Using the records below, write out only the lines from the line containing "- Filtering on Multiple Conditions" up to and including the line containing "tags: movies", exactly, with no pictures.

Stored data
***
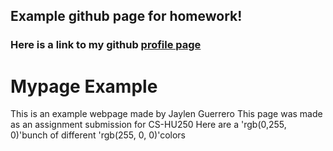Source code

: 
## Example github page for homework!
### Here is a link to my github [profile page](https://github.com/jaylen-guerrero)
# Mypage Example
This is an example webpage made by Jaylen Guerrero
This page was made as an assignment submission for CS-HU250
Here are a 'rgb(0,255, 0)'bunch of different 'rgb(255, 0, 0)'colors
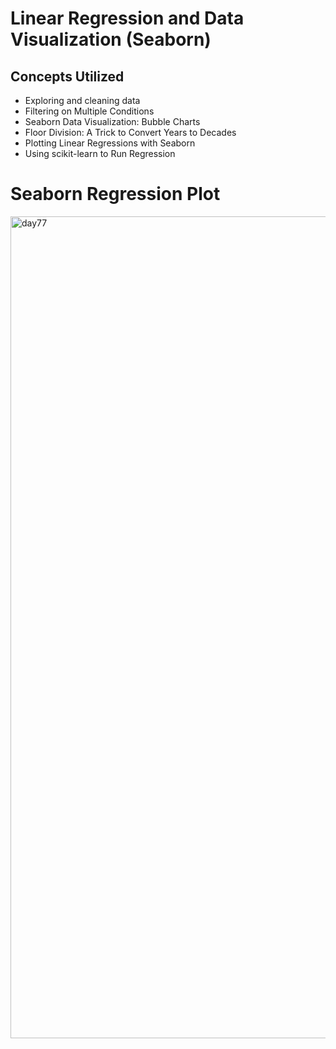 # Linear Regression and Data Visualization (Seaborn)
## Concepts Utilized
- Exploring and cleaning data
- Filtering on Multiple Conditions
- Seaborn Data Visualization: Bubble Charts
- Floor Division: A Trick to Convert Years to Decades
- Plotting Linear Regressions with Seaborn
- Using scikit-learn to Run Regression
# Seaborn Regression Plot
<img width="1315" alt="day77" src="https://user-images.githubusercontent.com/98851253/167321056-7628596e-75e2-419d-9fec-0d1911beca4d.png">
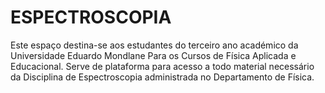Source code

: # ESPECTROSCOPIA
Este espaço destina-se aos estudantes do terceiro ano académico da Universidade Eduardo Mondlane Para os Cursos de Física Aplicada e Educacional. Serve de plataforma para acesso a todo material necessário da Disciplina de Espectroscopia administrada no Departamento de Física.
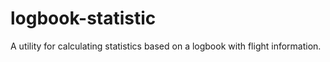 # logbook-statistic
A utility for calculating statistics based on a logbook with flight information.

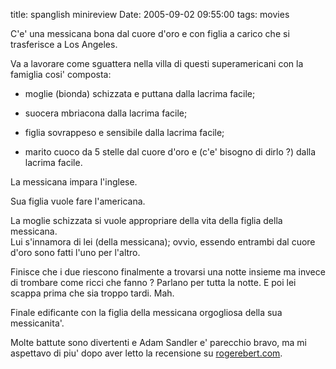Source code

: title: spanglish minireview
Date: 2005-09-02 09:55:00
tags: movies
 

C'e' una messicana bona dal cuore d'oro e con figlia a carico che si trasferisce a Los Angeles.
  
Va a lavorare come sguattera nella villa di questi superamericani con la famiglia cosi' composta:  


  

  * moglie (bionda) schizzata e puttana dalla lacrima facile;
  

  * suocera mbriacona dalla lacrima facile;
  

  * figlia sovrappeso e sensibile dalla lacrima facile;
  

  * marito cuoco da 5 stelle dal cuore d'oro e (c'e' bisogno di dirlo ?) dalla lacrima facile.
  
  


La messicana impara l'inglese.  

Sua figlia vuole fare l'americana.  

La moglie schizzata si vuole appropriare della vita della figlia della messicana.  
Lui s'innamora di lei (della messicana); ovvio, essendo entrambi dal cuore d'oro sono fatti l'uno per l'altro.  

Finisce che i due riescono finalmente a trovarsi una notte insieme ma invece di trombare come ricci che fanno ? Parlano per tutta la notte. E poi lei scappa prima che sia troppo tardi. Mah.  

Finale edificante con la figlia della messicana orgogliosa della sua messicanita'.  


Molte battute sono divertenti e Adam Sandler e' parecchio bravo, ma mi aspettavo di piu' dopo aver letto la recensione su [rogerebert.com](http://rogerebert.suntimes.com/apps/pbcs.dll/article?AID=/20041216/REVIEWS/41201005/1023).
***
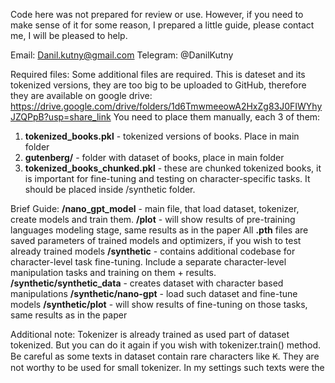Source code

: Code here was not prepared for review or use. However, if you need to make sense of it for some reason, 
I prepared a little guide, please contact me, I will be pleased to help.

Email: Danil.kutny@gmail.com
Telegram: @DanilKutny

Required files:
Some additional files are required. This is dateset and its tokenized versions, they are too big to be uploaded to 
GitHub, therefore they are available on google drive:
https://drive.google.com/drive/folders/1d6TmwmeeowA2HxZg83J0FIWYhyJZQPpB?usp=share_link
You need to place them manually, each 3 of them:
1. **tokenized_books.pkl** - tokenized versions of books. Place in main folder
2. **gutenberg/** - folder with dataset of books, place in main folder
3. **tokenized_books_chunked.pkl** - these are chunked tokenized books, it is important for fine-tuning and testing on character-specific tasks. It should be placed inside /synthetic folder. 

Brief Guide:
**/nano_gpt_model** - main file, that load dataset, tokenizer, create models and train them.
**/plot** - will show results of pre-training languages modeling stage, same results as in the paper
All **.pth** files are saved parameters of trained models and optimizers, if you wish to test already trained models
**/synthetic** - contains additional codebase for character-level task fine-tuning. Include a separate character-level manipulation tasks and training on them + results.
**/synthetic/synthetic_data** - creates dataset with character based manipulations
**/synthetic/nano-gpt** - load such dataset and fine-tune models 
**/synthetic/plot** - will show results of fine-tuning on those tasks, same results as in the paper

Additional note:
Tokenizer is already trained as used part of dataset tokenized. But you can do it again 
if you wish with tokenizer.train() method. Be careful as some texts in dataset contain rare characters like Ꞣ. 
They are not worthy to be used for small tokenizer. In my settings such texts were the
***
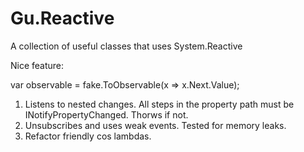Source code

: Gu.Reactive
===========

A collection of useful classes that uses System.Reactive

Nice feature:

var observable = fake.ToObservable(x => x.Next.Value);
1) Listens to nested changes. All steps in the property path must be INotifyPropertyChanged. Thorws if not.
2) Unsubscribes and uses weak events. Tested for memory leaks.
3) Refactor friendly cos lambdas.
***
* SOLUTION BELOW:
- Filtering on Multiple Conditions
- Seaborn Data Visualization: Bubble Charts
- Floor Division: A Trick to Convert Years to Decades
- Plotting Linear Regressions with Seaborn
- Using scikit-learn to Run Regression
# Seaborn Regression Plot
<img width="1315" alt="day77" src="https://user-images.githubusercontent.com/98851253/167321056-7628596e-75e2-419d-9fec-0d1911beca4d.png">
Source code

: # ESPECTROSCOPIA
Este espaço destina-se aos estudantes do terceiro ano académico da Universidade Eduardo Mondlane Para os Cursos de Física Aplicada e Educacional. Serve de plataforma para acesso a todo material necessário da Disciplina de Espectroscopia administrada no Departamento de Física.
 # logbook-statistic
A utility for calculating statistics based on a logbook with flight information.

Source code

: title: spanglish minireview
Date: 2005-09-02 09:55:00
tags: movies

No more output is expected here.